» Data
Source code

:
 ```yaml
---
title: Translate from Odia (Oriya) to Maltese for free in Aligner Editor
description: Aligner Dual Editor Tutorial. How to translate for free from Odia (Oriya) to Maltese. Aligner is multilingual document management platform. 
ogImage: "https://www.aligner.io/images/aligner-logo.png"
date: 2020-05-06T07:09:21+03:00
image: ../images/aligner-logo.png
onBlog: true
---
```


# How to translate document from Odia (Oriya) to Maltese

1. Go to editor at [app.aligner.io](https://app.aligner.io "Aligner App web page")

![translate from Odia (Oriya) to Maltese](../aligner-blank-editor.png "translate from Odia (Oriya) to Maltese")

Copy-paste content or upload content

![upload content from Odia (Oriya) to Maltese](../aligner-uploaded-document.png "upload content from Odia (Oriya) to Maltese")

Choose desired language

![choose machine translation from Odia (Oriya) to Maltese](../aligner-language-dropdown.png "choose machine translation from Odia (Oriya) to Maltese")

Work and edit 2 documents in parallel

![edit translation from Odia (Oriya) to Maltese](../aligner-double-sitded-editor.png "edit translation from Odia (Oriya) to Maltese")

» Requirement
The answer must be an exact copy of every record above.

» Reply to the task
Source code

:
 ```yaml
---
title: Translate from Odia (Oriya) to Maltese for free in Aligner Editor
description: Aligner Dual Editor Tutorial. How to translate for free from Odia (Oriya) to Maltese. Aligner is multilingual document management platform. 
ogImage: "https://www.aligner.io/images/aligner-logo.png"
date: 2020-05-06T07:09:21+03:00
image: ../images/aligner-logo.png
onBlog: true
---
```


# How to translate document from Odia (Oriya) to Maltese

1. Go to editor at [app.aligner.io](https://app.aligner.io "Aligner App web page")

![translate from Odia (Oriya) to Maltese](../aligner-blank-editor.png "translate from Odia (Oriya) to Maltese")

Copy-paste content or upload content

![upload content from Odia (Oriya) to Maltese](../aligner-uploaded-document.png "upload content from Odia (Oriya) to Maltese")

Choose desired language

![choose machine translation from Odia (Oriya) to Maltese](../aligner-language-dropdown.png "choose machine translation from Odia (Oriya) to Maltese")

Work and edit 2 documents in parallel

![edit translation from Odia (Oriya) to Maltese](../aligner-double-sitded-editor.png "edit translation from Odia (Oriya) to Maltese")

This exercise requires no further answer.